Ähnliche Kritik von Roncalli-Chef Bernhard Paul
„Wir konnten nicht einmal unsere Idee vortragen.“ Ähnliche Kritik hatte vor einigen Wochen Zirkus-Chef Bernhard Paul (Roncalli) tief verärgert in der Rundschau geäußert. Aber warum diese vermeintlich penible Abwägung und folgenreiche Absage? Hintergrund könnte ein zu erwartender Ärger mit Anwohnern sein. Ähnlich wie am Tanzbrunnen wachen einige Nachbarn auch in Deutz sehr genau darüber, was die Stadt wann und wie lange zulässt. Teilweise ist dies verständlich, sie sind durch Veranstaltungen und Großdemonstrationen lärmgeplagt.
Jedenfalls zögern sie nicht zu klagen. Die beschriebene Rechtslage könnte dafür eine Einfallstor bieten. Möglicherweise sieht die Stadt genau diese Gefahr und will nicht eine Zusage geben, die sie am Ende doch nicht halten kann. Wenn es nach den Schaustellern geht, sind sie zumindest Ende des Jahres im Geschäft. Nach der Absage des Weihnachtsmarktes auf dem Roncalliplatz haben sie beantragt, die Fläche bespielen zu dürfen.
„Wir wollen dort keine große Kirmes“, sagt Reinhardt, aber ein Kinderkarussell und einige Buden sollten möglich sein, dazu ein schöner Baum. Die Stadt will nun grundsätzlich klären ob die Flächen nach Absage der Märkte anderweitig genutzt werden können. Auch für Alter Markt und Heumarkt seien Anträge anderer Schausteller eingegangen.
Freizeitparks
Die Landesregierung NRW hat so genannte „temporäre Freizeitparks“ als Ersatz für große Kirmesveranstaltungen zugelassen. Ausgefallen waren in diesem Jahr unter anderem die Düsseldorfer Rheinkirmes und Pützchens Markt in Bonn.

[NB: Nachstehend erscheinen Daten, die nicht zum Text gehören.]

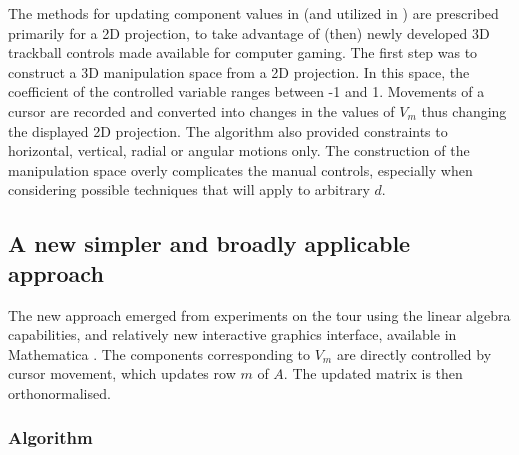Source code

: \documentclass[]{interact}
\theoremstyle{plain}%
\theoremstyle{definition}
\theoremstyle{remark}
\begin{document}
The methods for updating component values in \citet{cook_manual_1997}
(and utilized in \citet{spyrison_spinifex_2020}) are prescribed
primarily for a 2D projection, to take advantage of (then) newly
developed 3D trackball controls made available for computer gaming. The
first step was to construct a 3D manipulation space from a 2D
projection. In this space, the coefficient of the controlled variable
ranges between -1 and 1. Movements of a cursor are recorded and
converted into changes in the values of \(V_m\) thus changing the
displayed 2D projection. The algorithm also provided constraints to
horizontal, vertical, radial or angular motions only. The construction
of the manipulation space overly complicates the manual controls,
especially when considering possible techniques that will apply to
arbitrary \(d\).

\hypertarget{a-new-simpler-and-broadly-applicable-approach}{%
\subsection{A new simpler and broadly applicable
approach}\label{a-new-simpler-and-broadly-applicable-approach}}

The new approach emerged from experiments on the tour using the linear
algebra capabilities, and relatively new interactive graphics interface,
available in Mathematica \citep{Mathematica}. The components
corresponding to \(V_m\) are directly controlled by cursor movement,
which updates row \(m\) of \(A\). The updated matrix is then
orthonormalised.

\hypertarget{algorithm}{%
\subsubsection{Algorithm}\label{algorithm}}
\end{document}
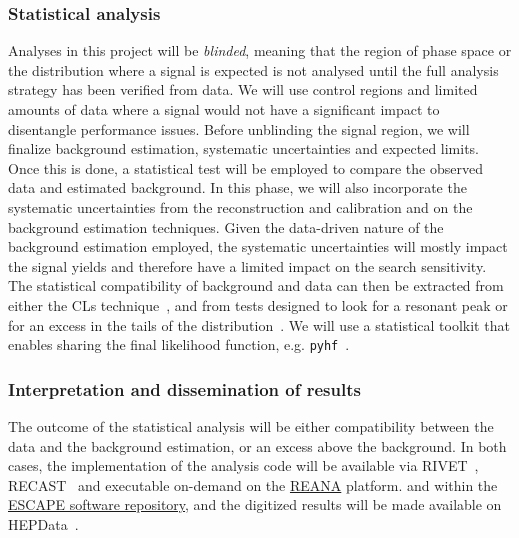 \subsubsection{Statistical analysis} Analyses in this project will be \textit{blinded}, meaning that the region of phase space or the distribution where a signal is expected is not analysed until the full analysis strategy has been verified from data. We will use control regions and limited amounts of data where a signal would not have a significant impact to disentangle performance issues. 
Before unblinding the signal region, we will finalize background estimation, systematic uncertainties and expected limits. 
Once this is done, a statistical test will be employed to compare the observed data and estimated background. In this phase, we will also incorporate the systematic uncertainties from the reconstruction and calibration and on the background estimation techniques. 
Given the data-driven nature of the background estimation employed, the systematic uncertainties will mostly impact the signal yields and therefore have a limited impact on the search sensitivity. 
The statistical compatibility of background and data can then be extracted from either the CLs technique~\cite{Read:2002hq}, %
and from tests designed to look for a resonant peak or for an excess in the tails of the distribution~\cite{Choudalakis:2011qn,Aaltonen:2008vt}. %
We will use a statistical toolkit that enables sharing the final likelihood function, e.g. \texttt{pyhf}~\cite{pyhf}. %

\subsubsection{Interpretation and dissemination of results} The outcome of the statistical analysis will be either compatibility between the data and the background estimation, or an excess above the background. In both cases, the implementation of the analysis code will be available via RIVET~\cite{Buckley:2010ar}, RECAST~\cite{Schuy:2019awp} and executable on-demand on the \href{http://reanahub.io}{REANA} platform.  
and within the \href{https://projectescape.eu/services/open-source-scientific-software-and-service-repository}{ESCAPE software repository}, 
and the digitized results will be made available on HEPData~\cite{Maguire:2017ypu}. %

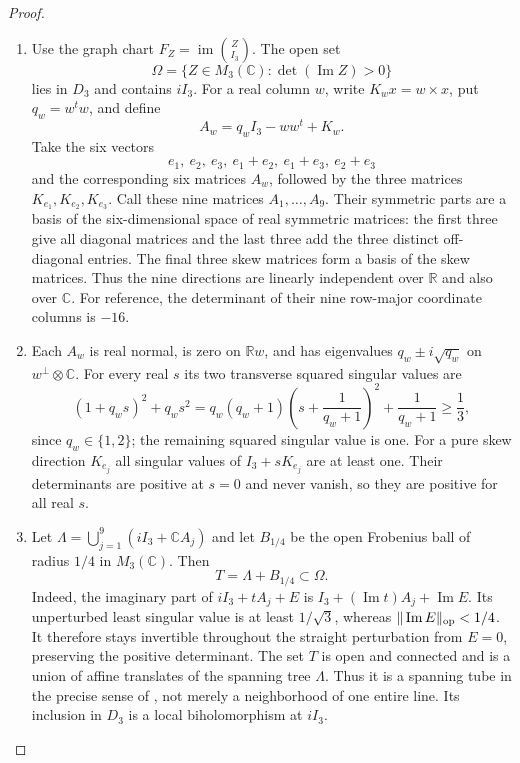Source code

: \begin{proof}
\begin{enumerate}[label=\arabic*.]
\item Use the graph chart $F_Z=\operatorname{im}\binom Z{I_3}$.
The open set
\[
 \Omega=\{Z\in M_3(\mathbb C):\det(\operatorname{Im}Z)>0\}
 \tag{F.O1}\label{maps:eq:F.O1}
\]
lies in $D_3$ and contains $iI_3$.  For a real column $w$, write
$K_w x=w\times x$, put $q_w=w^tw$, and define
\[
 A_w=q_wI_3-ww^t+K_w.
 \tag{F.O2}\label{maps:eq:F.O2}
\]
Take the six vectors
\[
 e_1,\ e_2,\ e_3,\ e_1+e_2,\ e_1+e_3,\ e_2+e_3
\]
and the corresponding six matrices $A_w$, followed by the three
matrices $K_{e_1},K_{e_2},K_{e_3}$.  Call these nine matrices
$A_1,\ldots,A_9$.  Their symmetric parts are a basis of the
six-dimensional space of real symmetric matrices: the first three
give all diagonal matrices and the last three add the three distinct
off-diagonal entries.  The final three skew matrices form a basis
of the skew matrices.  Thus the nine directions are linearly
independent over $\mathbb R$ and also over $\mathbb C$.
For reference, the determinant of their nine row-major coordinate
columns is $-16$.

\item Each $A_w$ is real normal, is zero on $\mathbb Rw$, and has
eigenvalues $q_w\pm i\sqrt{q_w}$ on $w^\perp\otimes\mathbb C$.
For every real $s$ its two transverse squared singular values are
\[
 (1+q_ws)^2+q_ws^2
 =q_w(q_w+1)\left(s+\frac1{q_w+1}\right)^2
       +\frac1{q_w+1}\ge\frac13,
 \tag{F.O3}\label{maps:eq:F.O3}
\]
since $q_w\in\{1,2\}$; the remaining squared singular value is one.
For a pure skew direction $K_{e_j}$ all singular values of
$I_3+sK_{e_j}$ are at least one.  Their determinants are positive
at $s=0$ and never vanish, so they are positive for all real $s$.

\item Let $\Lambda=\bigcup_{j=1}^9(iI_3+\mathbb C A_j)$ and let
$B_{1/4}$ be the open Frobenius ball of radius $1/4$ in
$M_3(\mathbb C)$.  Then
\[
 T=\Lambda+B_{1/4}\subset\Omega.
 \tag{F.O4}\label{maps:eq:F.O4}
\]
Indeed, the imaginary part of $iI_3+tA_j+E$ is
$I_3+(\operatorname{Im}t)A_j+\operatorname{Im}E$.
Its unperturbed least singular value is at least $1/\sqrt3$,
whereas $\|\operatorname{Im}E\|_{\rm op}<1/4$.
It therefore stays invertible throughout the straight perturbation
from $E=0$, preserving the positive determinant.
The set $T$ is open and connected and is a union of affine
translates of the spanning tree $\Lambda$.  Thus it is a spanning
tube in the precise sense of \cite[Definition 2.1, p.~4]{IVVOkaOneV5},
not merely a neighborhood of one entire line.  Its inclusion in
$D_3$ is a local biholomorphism at $iI_3$.


\end{enumerate}
\end{proof}
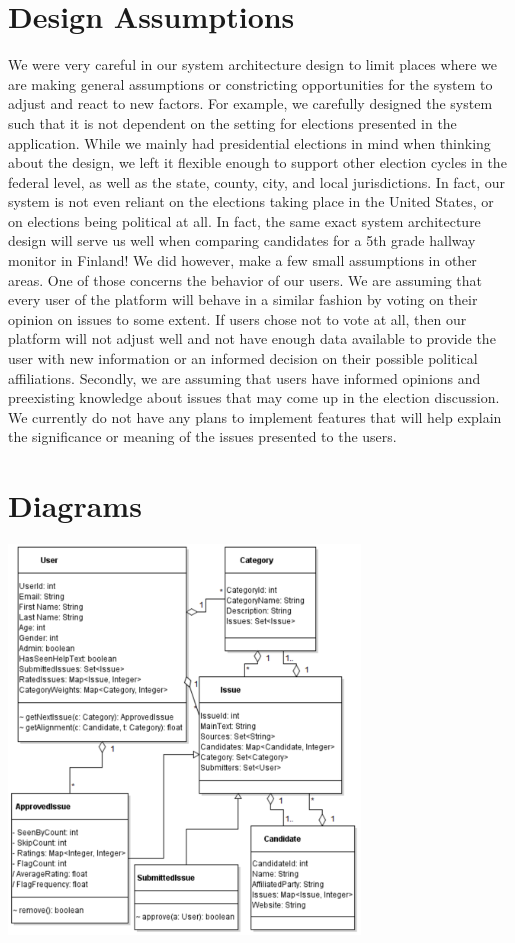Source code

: \documentclass[11pt]{article}
\begin{document}
\section{Design Assumptions}
\vspace{-10pt}
We were very careful in our system architecture design to limit places where we are making general assumptions or constricting opportunities for the system to adjust and react to new factors. For example, we carefully designed the system such that it is not dependent on the setting for elections presented in the application. While we mainly had presidential elections in mind when thinking about the design, we left it flexible enough to support other election cycles in the federal level, as well as the state, county, city, and local jurisdictions. In fact, our system is not even reliant on the elections taking place in the United States, or on elections being political at all. In fact, the same exact system architecture design will serve us well when comparing candidates for a 5th grade hallway monitor in Finland! We did however, make a few small assumptions in other areas. One of those concerns the behavior of our users. We are assuming that every user of the platform will behave in a similar fashion by voting on their opinion on issues to some extent. If users chose not to vote at all, then our platform will not adjust well and not have enough data available to provide the user with new information or an informed decision on their possible political affiliations. Secondly, we are assuming that users have informed opinions and preexisting knowledge about issues that may come up in the election discussion. We currently do not have any plans to implement features that will help explain the significance or meaning of the issues presented to the users.

\vspace{-16pt}

\section{Diagrams}

\begin{centering}
\includegraphics[width = 0.70\textwidth]{uml_diagram.png}

\end{centering}
\end{document}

Gemäß den Corona-Schutzbestimmungen gelten für die Freizeitparks feste Regeln:
1 Umzäunung des Geländes: Die Fahrgeschäfte stehen mit deutlich mehr Abstand zueinander.
2 Kassenhäuschen: Hier registrieren sich Besucher, die in der Regel online ein Ticket kaufen mussten. In Köln geplant wären auch Tageskassen, die aber eher für besucherschwache Tage.
3 Rundgang: Anders als üblich könne Besucher nur in einem Einbahnstraßensystem zu Karussells und Buden gehen. Das soll zu enge Kontakte verhindern.
38 Tage hatte „Düsselland“ in der Landeshauptstadt geöffnet. Der Park (Foto) war auf dem Messegelände aufgebaut worden, die Bilanz blieb durchwachsen. Dies soll an der nicht sehr zentralen Lage, aber auch an den knackigen Eintrittspreisen (8 Euro) gelegen haben. Der Preis wurde später auf 5 Euro gesenkt. Ähnliche Angebote gab es in Wuppertal, Aachen, Dortmund und Bielefeld. Nachträglich wurde der Ausschank von Alkohol auf den Märkten genehmigt. Anfangs war dies noch verboten gewesen. (mft)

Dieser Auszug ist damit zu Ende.